TASK TO CARRY OUT:
Could you copy out all of the entries exactly?

[Saved data entries]
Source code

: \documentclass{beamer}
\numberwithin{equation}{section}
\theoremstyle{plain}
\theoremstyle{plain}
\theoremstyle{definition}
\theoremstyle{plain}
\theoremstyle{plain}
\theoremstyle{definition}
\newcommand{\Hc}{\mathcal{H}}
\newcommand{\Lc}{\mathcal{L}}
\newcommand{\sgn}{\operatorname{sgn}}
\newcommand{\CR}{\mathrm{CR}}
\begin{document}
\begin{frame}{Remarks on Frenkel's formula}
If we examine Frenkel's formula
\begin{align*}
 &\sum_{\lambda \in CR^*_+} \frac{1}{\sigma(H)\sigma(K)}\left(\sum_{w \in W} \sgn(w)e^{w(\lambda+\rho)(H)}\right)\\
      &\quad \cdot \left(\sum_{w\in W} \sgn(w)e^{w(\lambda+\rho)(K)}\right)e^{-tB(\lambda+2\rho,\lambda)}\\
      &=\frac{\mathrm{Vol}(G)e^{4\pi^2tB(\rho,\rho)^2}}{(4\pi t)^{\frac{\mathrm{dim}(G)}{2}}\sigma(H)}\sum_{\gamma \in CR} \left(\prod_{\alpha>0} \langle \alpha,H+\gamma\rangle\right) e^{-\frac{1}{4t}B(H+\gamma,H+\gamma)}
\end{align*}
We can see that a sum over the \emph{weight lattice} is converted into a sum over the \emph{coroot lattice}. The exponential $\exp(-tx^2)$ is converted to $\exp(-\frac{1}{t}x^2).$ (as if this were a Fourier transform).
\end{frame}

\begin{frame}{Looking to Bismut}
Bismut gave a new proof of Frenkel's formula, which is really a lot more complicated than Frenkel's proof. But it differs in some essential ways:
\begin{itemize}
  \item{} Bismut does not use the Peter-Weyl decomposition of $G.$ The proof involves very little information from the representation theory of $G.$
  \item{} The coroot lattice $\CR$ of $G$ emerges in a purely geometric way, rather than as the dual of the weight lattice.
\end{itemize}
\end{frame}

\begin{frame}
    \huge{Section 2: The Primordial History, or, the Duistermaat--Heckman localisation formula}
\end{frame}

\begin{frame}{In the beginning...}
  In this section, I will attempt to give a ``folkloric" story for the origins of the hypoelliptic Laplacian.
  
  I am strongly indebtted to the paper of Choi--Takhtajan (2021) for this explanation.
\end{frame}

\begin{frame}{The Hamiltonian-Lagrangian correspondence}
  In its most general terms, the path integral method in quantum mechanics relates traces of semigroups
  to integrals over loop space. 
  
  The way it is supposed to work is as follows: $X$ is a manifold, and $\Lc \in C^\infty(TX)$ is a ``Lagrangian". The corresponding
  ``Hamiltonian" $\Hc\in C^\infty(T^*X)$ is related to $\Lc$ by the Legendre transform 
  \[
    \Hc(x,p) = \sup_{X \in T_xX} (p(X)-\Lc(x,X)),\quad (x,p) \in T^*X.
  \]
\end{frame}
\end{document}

WRITTEN ANSWER:
Source code

: \documentclass{beamer}
\numberwithin{equation}{section}
\theoremstyle{plain}
\theoremstyle{plain}
\theoremstyle{definition}
\theoremstyle{plain}
\theoremstyle{plain}
\theoremstyle{definition}
\newcommand{\Hc}{\mathcal{H}}
\newcommand{\Lc}{\mathcal{L}}
\newcommand{\sgn}{\operatorname{sgn}}
\newcommand{\CR}{\mathrm{CR}}
\begin{document}
\begin{frame}{Remarks on Frenkel's formula}
If we examine Frenkel's formula
\begin{align*}
 &\sum_{\lambda \in CR^*_+} \frac{1}{\sigma(H)\sigma(K)}\left(\sum_{w \in W} \sgn(w)e^{w(\lambda+\rho)(H)}\right)\\
      &\quad \cdot \left(\sum_{w\in W} \sgn(w)e^{w(\lambda+\rho)(K)}\right)e^{-tB(\lambda+2\rho,\lambda)}\\
      &=\frac{\mathrm{Vol}(G)e^{4\pi^2tB(\rho,\rho)^2}}{(4\pi t)^{\frac{\mathrm{dim}(G)}{2}}\sigma(H)}\sum_{\gamma \in CR} \left(\prod_{\alpha>0} \langle \alpha,H+\gamma\rangle\right) e^{-\frac{1}{4t}B(H+\gamma,H+\gamma)}
\end{align*}
We can see that a sum over the \emph{weight lattice} is converted into a sum over the \emph{coroot lattice}. The exponential $\exp(-tx^2)$ is converted to $\exp(-\frac{1}{t}x^2).$ (as if this were a Fourier transform).
\end{frame}

\begin{frame}{Looking to Bismut}
Bismut gave a new proof of Frenkel's formula, which is really a lot more complicated than Frenkel's proof. But it differs in some essential ways:
\begin{itemize}
  \item{} Bismut does not use the Peter-Weyl decomposition of $G.$ The proof involves very little information from the representation theory of $G.$
  \item{} The coroot lattice $\CR$ of $G$ emerges in a purely geometric way, rather than as the dual of the weight lattice.
\end{itemize}
\end{frame}

\begin{frame}
    \huge{Section 2: The Primordial History, or, the Duistermaat--Heckman localisation formula}
\end{frame}

\begin{frame}{In the beginning...}
  In this section, I will attempt to give a ``folkloric" story for the origins of the hypoelliptic Laplacian.
  
  I am strongly indebtted to the paper of Choi--Takhtajan (2021) for this explanation.
\end{frame}

\begin{frame}{The Hamiltonian-Lagrangian correspondence}
  In its most general terms, the path integral method in quantum mechanics relates traces of semigroups
  to integrals over loop space. 
  
  The way it is supposed to work is as follows: $X$ is a manifold, and $\Lc \in C^\infty(TX)$ is a ``Lagrangian". The corresponding
  ``Hamiltonian" $\Hc\in C^\infty(T^*X)$ is related to $\Lc$ by the Legendre transform 
  \[
    \Hc(x,p) = \sup_{X \in T_xX} (p(X)-\Lc(x,X)),\quad (x,p) \in T^*X.
  \]
\end{frame}
\end{document}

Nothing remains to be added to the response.